Denn nie war er um einen flotten Spruch verlegen, um eine Anekdote aus seinem Leben. Über den benachbarten, wilden Gänsberg seiner Jugend etwa, über das Quartier rund um die Theaterstraße, den Wandel vor der Haustür. Man staunte: "In jedem Häuserblock gab’s hier früher mindestens zwei oder drei Wirtschaften und zwei oder drei Bäckereien", erzählte Streng 2019 im Rahmen eines Videoporträts über das Viertel für die FN-Redaktion.

Und es war tatsächlich "sein" Viertel. Jeden Winkel und jeden Mauerstein kannte er, viele der alten Bewohner; bei der Bäckerei Wehr, schräg gegenüber, holte er sich oft "das Übliche", seinen gedeckten Apfelkuchen – und blieb für "a weng a Gschmarri".

Einen entscheidenden Schlag, sagt Weggefährtin Manuela Sträßner, hat ihm die lange Corona-Pause versetzt.

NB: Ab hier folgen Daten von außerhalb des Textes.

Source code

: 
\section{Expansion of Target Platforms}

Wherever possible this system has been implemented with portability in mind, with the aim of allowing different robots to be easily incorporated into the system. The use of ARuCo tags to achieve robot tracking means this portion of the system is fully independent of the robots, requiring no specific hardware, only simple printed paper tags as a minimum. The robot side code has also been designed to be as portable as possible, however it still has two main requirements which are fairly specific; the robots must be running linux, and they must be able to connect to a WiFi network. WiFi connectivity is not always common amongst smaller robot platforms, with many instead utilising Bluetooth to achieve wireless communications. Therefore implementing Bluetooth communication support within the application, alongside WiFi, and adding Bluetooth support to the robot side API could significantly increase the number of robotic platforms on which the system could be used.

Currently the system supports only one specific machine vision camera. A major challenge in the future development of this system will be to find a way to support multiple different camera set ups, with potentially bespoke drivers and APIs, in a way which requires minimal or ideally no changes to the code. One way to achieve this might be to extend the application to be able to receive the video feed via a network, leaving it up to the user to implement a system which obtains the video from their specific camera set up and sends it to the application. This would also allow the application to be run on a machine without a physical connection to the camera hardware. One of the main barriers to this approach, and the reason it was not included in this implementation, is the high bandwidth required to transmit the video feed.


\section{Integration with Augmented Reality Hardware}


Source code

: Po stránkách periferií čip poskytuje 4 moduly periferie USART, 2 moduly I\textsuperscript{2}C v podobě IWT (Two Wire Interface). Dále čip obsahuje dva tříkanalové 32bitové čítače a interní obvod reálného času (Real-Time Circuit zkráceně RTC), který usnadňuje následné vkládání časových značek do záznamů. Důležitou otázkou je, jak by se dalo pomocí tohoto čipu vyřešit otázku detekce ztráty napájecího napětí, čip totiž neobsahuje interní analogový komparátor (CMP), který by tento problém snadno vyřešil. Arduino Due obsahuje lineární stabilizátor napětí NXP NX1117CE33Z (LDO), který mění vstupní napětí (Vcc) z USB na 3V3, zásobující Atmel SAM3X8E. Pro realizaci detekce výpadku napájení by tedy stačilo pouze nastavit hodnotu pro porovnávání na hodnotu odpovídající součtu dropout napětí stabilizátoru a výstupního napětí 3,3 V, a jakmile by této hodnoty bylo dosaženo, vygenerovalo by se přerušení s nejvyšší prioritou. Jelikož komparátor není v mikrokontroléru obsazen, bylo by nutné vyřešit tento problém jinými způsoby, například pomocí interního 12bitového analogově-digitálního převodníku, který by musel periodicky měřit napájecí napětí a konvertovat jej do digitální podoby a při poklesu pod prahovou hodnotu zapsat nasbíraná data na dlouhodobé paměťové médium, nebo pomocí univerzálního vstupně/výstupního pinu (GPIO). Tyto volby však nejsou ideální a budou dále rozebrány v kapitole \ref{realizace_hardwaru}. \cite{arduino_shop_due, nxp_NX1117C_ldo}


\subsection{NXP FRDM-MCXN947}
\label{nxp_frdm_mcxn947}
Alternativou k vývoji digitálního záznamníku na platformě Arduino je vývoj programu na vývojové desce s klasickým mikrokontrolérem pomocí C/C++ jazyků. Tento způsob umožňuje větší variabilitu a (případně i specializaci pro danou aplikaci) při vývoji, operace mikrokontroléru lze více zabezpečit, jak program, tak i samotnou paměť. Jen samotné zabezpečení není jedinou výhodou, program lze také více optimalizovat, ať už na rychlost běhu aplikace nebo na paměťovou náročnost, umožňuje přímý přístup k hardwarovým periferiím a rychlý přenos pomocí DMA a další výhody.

Dort, wo Zeit seines Berufslebens sieben Tage lang Betrieb herrschte, wo bis in die Nacht getanzt wurde, stand plötzlich alles still.

Der passionierte Tanzlehrer, der bis zuletzt via Mikro seine Anweisungen ("Aufrecht stehen!", "Beine zusammen!", "Brust raus!") an Mann und Frau brachte, vermisste den Trubel, er bangte um sein Lebenswerk. Von diesem Einschnitt habe er sich nicht mehr recht erholt.

Manfred Streng wird fehlen: Fürth und seiner Tanzschule. In der aber wird Manuela Sträßner sein Erbe bewahren. "Mit voller Kraft", wie sie versichert.